**SOURCE MATERIAL**
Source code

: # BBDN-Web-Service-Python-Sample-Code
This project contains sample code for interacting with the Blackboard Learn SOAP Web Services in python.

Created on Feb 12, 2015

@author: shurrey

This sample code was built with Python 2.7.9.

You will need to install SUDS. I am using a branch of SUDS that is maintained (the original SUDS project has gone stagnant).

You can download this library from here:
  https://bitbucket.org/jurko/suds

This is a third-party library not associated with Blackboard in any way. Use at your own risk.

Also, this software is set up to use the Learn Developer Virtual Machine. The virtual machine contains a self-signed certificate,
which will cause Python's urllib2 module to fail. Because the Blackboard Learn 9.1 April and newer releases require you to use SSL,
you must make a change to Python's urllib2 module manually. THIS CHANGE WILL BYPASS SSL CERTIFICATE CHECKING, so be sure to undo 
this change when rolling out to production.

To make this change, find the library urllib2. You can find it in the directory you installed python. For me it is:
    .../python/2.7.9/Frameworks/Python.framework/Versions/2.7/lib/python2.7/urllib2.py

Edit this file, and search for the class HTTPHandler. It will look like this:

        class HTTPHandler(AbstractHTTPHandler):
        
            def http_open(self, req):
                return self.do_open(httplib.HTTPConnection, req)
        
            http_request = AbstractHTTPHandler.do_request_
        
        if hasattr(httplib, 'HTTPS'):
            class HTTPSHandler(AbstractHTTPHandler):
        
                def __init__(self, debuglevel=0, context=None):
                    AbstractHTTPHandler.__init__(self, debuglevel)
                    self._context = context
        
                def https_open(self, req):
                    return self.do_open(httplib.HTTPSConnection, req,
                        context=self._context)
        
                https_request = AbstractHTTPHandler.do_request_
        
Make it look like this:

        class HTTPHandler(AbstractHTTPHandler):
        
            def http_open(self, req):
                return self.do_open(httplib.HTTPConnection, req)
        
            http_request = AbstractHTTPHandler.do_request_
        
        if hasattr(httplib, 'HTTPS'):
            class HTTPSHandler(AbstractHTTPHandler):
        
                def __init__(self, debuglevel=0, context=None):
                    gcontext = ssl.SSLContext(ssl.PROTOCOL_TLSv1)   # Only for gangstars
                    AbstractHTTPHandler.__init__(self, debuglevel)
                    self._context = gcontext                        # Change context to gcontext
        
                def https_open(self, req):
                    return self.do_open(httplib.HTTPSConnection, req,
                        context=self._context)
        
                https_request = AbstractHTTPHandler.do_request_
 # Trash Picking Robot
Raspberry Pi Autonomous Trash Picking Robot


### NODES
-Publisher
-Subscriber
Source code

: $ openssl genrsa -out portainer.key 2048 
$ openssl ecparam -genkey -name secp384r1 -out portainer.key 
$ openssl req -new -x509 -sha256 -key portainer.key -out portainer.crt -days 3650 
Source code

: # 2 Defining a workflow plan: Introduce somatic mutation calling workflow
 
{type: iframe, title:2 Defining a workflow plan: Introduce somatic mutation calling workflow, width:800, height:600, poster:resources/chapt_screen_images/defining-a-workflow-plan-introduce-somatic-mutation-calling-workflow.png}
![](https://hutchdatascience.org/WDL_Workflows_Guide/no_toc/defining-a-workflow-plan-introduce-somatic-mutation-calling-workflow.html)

**EXERCISE OBJECTIVE**
All of the data above needs to be set down again exactly. Include every line.

**OUTPUT OF THE TASK**
Source code

: # BBDN-Web-Service-Python-Sample-Code
This project contains sample code for interacting with the Blackboard Learn SOAP Web Services in python.

Created on Feb 12, 2015

@author: shurrey

This sample code was built with Python 2.7.9.

You will need to install SUDS. I am using a branch of SUDS that is maintained (the original SUDS project has gone stagnant).

You can download this library from here:
  https://bitbucket.org/jurko/suds

This is a third-party library not associated with Blackboard in any way. Use at your own risk.

Also, this software is set up to use the Learn Developer Virtual Machine. The virtual machine contains a self-signed certificate,
which will cause Python's urllib2 module to fail. Because the Blackboard Learn 9.1 April and newer releases require you to use SSL,
you must make a change to Python's urllib2 module manually. THIS CHANGE WILL BYPASS SSL CERTIFICATE CHECKING, so be sure to undo 
this change when rolling out to production.

To make this change, find the library urllib2. You can find it in the directory you installed python. For me it is:
    .../python/2.7.9/Frameworks/Python.framework/Versions/2.7/lib/python2.7/urllib2.py

Edit this file, and search for the class HTTPHandler. It will look like this:

        class HTTPHandler(AbstractHTTPHandler):
        
            def http_open(self, req):
                return self.do_open(httplib.HTTPConnection, req)
        
            http_request = AbstractHTTPHandler.do_request_
        
        if hasattr(httplib, 'HTTPS'):
            class HTTPSHandler(AbstractHTTPHandler):
        
                def __init__(self, debuglevel=0, context=None):
                    AbstractHTTPHandler.__init__(self, debuglevel)
                    self._context = context
        
                def https_open(self, req):
                    return self.do_open(httplib.HTTPSConnection, req,
                        context=self._context)
        
                https_request = AbstractHTTPHandler.do_request_
        
Make it look like this:

        class HTTPHandler(AbstractHTTPHandler):
        
            def http_open(self, req):
                return self.do_open(httplib.HTTPConnection, req)
        
            http_request = AbstractHTTPHandler.do_request_
        
        if hasattr(httplib, 'HTTPS'):
            class HTTPSHandler(AbstractHTTPHandler):
        
                def __init__(self, debuglevel=0, context=None):
                    gcontext = ssl.SSLContext(ssl.PROTOCOL_TLSv1)   # Only for gangstars
                    AbstractHTTPHandler.__init__(self, debuglevel)
                    self._context = gcontext                        # Change context to gcontext
        
                def https_open(self, req):
                    return self.do_open(httplib.HTTPSConnection, req,
                        context=self._context)
        
                https_request = AbstractHTTPHandler.do_request_
 # Trash Picking Robot
Raspberry Pi Autonomous Trash Picking Robot


### NODES
-Publisher
-Subscriber
Source code

: $ openssl genrsa -out portainer.key 2048 
$ openssl ecparam -genkey -name secp384r1 -out portainer.key 
$ openssl req -new -x509 -sha256 -key portainer.key -out portainer.crt -days 3650 
Source code

: # 2 Defining a workflow plan: Introduce somatic mutation calling workflow
 
{type: iframe, title:2 Defining a workflow plan: Introduce somatic mutation calling workflow, width:800, height:600, poster:resources/chapt_screen_images/defining-a-workflow-plan-introduce-somatic-mutation-calling-workflow.png}
![](https://hutchdatascience.org/WDL_Workflows_Guide/no_toc/defining-a-workflow-plan-introduce-somatic-mutation-calling-workflow.html)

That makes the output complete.